> **Supplied records**
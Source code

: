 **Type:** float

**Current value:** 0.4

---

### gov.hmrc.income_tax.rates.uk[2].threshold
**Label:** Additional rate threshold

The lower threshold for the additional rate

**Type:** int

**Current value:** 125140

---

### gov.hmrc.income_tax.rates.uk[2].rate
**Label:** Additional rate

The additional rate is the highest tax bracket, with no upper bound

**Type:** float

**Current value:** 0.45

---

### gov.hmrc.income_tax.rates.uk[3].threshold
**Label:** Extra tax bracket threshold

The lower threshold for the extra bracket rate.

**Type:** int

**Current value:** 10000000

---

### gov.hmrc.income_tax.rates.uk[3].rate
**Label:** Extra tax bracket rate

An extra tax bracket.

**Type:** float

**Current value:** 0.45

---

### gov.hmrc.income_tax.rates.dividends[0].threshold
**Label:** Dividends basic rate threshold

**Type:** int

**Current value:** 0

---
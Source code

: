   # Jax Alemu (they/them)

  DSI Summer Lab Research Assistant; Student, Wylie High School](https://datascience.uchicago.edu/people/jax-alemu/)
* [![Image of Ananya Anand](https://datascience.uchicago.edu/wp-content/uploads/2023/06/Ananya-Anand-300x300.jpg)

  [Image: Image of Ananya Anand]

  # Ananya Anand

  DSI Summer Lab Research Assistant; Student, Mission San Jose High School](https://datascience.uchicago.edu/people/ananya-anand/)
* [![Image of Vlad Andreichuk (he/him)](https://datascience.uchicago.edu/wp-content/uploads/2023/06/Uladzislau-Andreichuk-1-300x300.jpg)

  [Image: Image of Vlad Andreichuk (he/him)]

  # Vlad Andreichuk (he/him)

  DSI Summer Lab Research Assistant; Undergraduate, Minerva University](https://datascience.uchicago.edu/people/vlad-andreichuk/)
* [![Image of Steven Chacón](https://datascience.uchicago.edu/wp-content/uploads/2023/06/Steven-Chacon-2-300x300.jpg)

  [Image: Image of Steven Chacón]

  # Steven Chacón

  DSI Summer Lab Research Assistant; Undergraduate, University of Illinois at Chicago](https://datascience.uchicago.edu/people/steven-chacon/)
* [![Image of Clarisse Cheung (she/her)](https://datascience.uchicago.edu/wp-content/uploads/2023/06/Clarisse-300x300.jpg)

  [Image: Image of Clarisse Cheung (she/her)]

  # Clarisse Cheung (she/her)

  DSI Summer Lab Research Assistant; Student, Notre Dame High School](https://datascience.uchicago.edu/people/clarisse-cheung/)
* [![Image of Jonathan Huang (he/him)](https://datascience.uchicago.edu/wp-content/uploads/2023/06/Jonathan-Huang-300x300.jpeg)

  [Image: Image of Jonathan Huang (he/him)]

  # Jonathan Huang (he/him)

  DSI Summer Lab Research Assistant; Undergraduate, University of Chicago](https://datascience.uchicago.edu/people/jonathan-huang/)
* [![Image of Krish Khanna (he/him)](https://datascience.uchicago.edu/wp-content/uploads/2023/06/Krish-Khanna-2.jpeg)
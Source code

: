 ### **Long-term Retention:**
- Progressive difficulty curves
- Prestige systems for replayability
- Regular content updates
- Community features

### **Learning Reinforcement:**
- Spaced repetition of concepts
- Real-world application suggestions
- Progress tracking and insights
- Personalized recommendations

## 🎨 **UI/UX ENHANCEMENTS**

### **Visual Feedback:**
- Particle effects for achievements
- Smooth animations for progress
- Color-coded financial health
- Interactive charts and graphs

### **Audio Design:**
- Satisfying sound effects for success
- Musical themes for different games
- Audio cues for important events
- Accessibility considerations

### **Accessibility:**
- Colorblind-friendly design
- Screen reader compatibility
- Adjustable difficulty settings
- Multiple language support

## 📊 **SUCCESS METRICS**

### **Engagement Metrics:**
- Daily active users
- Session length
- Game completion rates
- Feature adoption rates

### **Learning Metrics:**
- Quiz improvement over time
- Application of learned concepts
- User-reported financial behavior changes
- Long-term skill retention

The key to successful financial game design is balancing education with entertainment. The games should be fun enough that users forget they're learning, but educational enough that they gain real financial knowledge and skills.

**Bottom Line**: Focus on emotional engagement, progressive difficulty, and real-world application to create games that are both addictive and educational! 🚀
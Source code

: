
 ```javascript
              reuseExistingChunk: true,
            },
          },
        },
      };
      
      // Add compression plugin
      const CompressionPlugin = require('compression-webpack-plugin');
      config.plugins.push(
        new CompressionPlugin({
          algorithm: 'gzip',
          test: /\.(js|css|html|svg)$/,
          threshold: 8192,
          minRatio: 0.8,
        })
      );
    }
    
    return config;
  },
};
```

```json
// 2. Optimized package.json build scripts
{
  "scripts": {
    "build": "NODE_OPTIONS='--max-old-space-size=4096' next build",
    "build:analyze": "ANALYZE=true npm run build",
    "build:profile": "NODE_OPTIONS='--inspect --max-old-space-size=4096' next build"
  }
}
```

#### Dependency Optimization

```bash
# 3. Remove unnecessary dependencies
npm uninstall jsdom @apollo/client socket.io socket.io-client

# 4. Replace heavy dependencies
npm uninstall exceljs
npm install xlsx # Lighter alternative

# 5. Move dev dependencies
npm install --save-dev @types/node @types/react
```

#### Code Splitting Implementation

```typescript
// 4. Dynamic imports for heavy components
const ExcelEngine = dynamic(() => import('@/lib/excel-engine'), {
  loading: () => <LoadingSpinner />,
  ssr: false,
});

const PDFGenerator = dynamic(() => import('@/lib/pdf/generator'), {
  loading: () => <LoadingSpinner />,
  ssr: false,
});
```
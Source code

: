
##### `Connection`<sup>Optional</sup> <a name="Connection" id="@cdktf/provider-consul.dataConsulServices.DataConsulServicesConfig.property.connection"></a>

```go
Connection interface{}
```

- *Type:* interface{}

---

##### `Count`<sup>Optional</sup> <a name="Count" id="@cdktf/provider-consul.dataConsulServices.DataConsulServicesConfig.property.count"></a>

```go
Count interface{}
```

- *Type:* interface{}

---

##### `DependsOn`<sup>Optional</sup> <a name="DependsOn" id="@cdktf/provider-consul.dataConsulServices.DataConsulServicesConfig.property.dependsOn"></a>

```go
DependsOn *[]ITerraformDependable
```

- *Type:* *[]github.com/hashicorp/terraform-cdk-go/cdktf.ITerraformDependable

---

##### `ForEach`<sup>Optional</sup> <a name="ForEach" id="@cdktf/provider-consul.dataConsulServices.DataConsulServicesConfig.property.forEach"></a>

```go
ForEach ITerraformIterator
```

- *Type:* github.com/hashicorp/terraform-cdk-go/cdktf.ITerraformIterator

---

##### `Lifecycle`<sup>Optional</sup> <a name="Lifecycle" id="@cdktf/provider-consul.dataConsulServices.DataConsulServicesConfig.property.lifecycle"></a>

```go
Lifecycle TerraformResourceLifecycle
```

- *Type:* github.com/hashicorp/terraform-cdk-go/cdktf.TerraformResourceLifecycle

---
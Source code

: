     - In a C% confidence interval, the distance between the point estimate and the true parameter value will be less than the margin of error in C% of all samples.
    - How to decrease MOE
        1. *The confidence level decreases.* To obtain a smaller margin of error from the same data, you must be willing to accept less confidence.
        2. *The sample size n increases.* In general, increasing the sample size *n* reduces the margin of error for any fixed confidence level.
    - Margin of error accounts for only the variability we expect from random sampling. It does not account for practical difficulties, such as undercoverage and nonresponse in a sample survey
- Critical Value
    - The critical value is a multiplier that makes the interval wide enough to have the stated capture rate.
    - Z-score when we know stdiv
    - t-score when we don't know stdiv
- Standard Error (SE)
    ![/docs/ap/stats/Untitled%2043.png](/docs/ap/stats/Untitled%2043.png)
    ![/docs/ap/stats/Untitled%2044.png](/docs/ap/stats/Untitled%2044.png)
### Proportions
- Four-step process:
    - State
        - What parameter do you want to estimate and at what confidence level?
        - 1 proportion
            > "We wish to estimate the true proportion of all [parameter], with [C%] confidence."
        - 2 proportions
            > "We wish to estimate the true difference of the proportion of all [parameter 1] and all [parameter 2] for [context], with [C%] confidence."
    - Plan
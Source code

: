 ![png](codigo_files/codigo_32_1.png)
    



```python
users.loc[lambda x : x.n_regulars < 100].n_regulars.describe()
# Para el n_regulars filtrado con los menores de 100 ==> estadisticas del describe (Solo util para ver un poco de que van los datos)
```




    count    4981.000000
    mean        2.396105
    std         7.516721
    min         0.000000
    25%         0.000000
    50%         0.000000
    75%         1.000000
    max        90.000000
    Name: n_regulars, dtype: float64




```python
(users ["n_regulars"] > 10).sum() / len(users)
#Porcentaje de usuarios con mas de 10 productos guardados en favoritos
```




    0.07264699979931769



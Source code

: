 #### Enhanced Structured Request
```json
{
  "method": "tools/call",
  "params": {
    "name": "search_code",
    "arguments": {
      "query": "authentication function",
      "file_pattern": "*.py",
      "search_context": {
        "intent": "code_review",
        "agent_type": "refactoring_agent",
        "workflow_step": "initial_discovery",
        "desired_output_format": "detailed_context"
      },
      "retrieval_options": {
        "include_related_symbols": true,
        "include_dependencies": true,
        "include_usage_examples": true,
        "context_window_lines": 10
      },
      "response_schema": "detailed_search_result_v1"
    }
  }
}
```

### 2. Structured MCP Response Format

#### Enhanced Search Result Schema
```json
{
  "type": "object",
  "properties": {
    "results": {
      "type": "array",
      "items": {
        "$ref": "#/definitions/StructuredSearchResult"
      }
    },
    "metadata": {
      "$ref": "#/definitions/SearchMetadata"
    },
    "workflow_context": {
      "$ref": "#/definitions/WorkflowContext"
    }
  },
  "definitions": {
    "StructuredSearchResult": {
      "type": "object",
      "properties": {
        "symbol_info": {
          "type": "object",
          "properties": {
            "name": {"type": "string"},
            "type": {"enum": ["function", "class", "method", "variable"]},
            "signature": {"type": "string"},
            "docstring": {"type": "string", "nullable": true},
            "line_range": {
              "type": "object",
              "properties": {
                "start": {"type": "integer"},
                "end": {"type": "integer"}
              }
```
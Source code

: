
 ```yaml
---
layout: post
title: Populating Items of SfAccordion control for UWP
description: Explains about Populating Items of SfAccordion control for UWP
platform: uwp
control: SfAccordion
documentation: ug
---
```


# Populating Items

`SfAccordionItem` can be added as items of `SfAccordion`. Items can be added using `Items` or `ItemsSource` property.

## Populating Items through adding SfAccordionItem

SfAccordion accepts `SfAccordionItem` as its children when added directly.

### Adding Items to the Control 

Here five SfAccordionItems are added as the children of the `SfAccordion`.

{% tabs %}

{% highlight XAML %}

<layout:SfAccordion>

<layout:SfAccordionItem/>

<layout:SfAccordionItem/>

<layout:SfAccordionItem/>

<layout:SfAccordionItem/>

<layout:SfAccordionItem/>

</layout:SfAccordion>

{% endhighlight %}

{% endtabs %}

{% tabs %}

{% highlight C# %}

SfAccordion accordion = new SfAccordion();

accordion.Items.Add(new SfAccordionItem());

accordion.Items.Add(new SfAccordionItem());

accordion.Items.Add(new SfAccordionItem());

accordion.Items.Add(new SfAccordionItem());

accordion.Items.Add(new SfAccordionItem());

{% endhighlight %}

> **Work request**
Return a word-for-word copy of the lines from the beginning of the listing to the line holding "# Steven Chacón", both kept.

> **Exercise output**
Source code

: **Type:** float

**Current value:** 0.4

---

### gov.hmrc.income_tax.rates.uk[2].threshold
**Label:** Additional rate threshold

The lower threshold for the additional rate

**Type:** int

**Current value:** 125140

---

### gov.hmrc.income_tax.rates.uk[2].rate
**Label:** Additional rate

The additional rate is the highest tax bracket, with no upper bound

**Type:** float

**Current value:** 0.45

---

### gov.hmrc.income_tax.rates.uk[3].threshold
**Label:** Extra tax bracket threshold

The lower threshold for the extra bracket rate.

**Type:** int

**Current value:** 10000000

---

### gov.hmrc.income_tax.rates.uk[3].rate
**Label:** Extra tax bracket rate

An extra tax bracket.

**Type:** float

**Current value:** 0.45

---

### gov.hmrc.income_tax.rates.dividends[0].threshold
**Label:** Dividends basic rate threshold

**Type:** int

**Current value:** 0

---
Source code

:   # Jax Alemu (they/them)

  DSI Summer Lab Research Assistant; Student, Wylie High School](https://datascience.uchicago.edu/people/jax-alemu/)
* [![Image of Ananya Anand](https://datascience.uchicago.edu/wp-content/uploads/2023/06/Ananya-Anand-300x300.jpg)

  [Image: Image of Ananya Anand]

  # Ananya Anand

  DSI Summer Lab Research Assistant; Student, Mission San Jose High School](https://datascience.uchicago.edu/people/ananya-anand/)
* [![Image of Vlad Andreichuk (he/him)](https://datascience.uchicago.edu/wp-content/uploads/2023/06/Uladzislau-Andreichuk-1-300x300.jpg)

  [Image: Image of Vlad Andreichuk (he/him)]

  # Vlad Andreichuk (he/him)

  DSI Summer Lab Research Assistant; Undergraduate, Minerva University](https://datascience.uchicago.edu/people/vlad-andreichuk/)
* [![Image of Steven Chacón](https://datascience.uchicago.edu/wp-content/uploads/2023/06/Steven-Chacon-2-300x300.jpg)

  [Image: Image of Steven Chacón]

  # Steven Chacón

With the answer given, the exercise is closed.